I've built a security manager, and it's working as expected.
However, in a SSO scenario I'd like to redirect to 'not-authorised.htm' rather than the default 'login' page.
Is that possible?
I tried some tests, but seem to get a blank page.
Redirect to the login page if the SSO fails is a valid use case. This allows a local user to access the system. Lets say the Manager admin portal is protected by SSO, it is unlikely that Avoka staff are in the your directory. Avoka Cloud hosting team uses local users accounts to login to manager. Further more it gives the team access when the SSO is failing.
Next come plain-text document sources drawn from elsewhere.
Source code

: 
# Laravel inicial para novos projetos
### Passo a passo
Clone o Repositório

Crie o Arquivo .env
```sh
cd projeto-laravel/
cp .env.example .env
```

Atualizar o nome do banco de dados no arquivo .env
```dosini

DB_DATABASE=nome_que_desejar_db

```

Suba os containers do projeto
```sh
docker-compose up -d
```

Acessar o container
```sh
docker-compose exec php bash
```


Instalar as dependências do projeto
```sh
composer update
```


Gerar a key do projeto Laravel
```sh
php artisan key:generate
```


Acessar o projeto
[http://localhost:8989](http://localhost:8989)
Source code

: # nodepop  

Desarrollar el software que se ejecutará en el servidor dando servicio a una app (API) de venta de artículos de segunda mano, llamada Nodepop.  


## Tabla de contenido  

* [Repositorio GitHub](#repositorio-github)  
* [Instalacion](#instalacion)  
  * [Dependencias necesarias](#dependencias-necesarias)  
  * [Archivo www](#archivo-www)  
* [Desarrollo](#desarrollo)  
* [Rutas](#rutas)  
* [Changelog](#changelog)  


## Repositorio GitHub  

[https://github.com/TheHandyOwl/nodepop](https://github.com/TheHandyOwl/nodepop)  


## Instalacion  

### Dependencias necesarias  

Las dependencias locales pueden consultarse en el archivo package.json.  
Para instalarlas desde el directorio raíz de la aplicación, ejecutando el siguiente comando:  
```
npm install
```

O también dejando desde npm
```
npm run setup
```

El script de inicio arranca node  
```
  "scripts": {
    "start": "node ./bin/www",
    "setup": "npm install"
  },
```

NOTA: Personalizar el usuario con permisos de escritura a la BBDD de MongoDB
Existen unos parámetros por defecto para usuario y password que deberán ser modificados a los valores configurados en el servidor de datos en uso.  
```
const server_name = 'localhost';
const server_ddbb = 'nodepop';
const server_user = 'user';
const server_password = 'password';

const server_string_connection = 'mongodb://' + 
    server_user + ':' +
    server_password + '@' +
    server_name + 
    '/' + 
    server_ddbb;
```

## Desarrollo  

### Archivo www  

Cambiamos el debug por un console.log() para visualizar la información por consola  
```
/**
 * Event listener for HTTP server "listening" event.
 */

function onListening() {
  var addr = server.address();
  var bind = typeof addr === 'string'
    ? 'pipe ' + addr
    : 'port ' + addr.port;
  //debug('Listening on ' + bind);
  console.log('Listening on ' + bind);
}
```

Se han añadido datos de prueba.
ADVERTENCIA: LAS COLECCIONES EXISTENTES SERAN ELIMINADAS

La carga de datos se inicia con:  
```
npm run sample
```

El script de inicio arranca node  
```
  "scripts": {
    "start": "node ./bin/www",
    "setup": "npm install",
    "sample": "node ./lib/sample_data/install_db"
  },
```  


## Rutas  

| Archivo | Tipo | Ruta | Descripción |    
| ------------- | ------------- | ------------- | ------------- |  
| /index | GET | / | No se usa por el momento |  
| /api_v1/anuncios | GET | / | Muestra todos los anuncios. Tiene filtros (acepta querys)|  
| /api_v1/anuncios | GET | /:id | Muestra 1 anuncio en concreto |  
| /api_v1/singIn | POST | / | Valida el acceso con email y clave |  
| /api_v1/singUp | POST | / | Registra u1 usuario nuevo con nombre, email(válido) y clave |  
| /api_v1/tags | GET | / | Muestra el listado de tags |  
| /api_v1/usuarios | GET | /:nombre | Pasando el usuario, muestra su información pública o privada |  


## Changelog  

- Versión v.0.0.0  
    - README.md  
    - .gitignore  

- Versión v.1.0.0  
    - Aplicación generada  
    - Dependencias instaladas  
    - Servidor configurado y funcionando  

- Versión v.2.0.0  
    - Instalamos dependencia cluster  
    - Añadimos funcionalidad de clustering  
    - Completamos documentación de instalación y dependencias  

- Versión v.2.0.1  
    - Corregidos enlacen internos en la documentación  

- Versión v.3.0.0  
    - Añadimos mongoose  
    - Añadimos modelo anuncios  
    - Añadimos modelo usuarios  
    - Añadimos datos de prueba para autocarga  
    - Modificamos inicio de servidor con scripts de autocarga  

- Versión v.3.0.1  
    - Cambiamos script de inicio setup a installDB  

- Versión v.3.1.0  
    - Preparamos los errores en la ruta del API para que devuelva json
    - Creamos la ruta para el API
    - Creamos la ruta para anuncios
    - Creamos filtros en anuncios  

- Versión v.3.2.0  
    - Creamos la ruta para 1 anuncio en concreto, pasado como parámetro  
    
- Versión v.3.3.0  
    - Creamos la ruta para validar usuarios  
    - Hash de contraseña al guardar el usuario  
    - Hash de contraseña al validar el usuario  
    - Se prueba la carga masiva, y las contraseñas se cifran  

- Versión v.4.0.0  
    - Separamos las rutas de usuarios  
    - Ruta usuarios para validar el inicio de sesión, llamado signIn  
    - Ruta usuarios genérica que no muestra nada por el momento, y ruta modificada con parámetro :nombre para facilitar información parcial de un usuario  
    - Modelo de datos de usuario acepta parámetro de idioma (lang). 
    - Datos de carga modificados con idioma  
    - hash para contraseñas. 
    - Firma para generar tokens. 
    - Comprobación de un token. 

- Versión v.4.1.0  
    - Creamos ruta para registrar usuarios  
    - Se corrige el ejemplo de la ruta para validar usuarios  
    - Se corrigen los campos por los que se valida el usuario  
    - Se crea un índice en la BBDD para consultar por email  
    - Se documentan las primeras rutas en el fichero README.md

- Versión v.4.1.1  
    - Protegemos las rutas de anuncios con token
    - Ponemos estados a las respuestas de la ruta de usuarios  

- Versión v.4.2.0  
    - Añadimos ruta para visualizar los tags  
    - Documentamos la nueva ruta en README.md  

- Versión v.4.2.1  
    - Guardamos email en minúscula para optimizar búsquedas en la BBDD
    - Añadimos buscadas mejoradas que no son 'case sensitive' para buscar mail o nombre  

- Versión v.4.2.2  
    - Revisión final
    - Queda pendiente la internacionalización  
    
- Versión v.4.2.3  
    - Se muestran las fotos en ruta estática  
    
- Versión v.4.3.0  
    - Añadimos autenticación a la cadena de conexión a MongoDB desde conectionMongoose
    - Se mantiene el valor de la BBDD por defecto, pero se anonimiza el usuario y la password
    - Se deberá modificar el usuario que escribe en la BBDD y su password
There is no easy way that to get it to redirect to the existing "not-authorised.htm' what you want to do without modifying source.There is spring.xml configuration that is done in the TM and Space war file that is under source control. The loginFailureHandler that redirects to the login page is configured in this xml file. This could potentially be changed for a Form Space only after the war file is produced by the installer.
We do not recommend this approach as every time a new version of Transact Manager is installed and hence all your form spaces are recreated, you have to remember to update the xml file.
The other option that you have is to change the html existing login.htm page in the Form Space (See below) to look like the not-authorised.htm page.
Note: Make sure you do not touch the Manager modules login page.
The web plugin is normally used for anonymous access to forms. It doesn't have all the same pages as a standard work space. The styling is minimal to be framed within another 3rd party portal.
I take it your web-plugin uses SSO. In most cases it is only the internal Work Space that uses SSO.
Be careful when adding logos to a border page in the web plugin as it might break the look of other pages. For minimal disruption to existing pages I would consider putting the image border in the login.htm.
thanks for the feedback, and prompt reply.
I understand there are many cases for the built in logic, as you mention above.
Our case is probably an edge case, so a bit of a challenge.
I went with the second, simpler option, and it works OK. I'll need to test further as we develop the solution, but that seems to work fine.
However, I notice that the error page in our corporate space is different to the error page in the web plugin space. The html is the same in the 'not-authorized.htm' file, but the rendered page is different.
I can't seem to find the 'template' or 'border' page that has been customized to include our logo at the top of the page. Do you know which page I need to edit?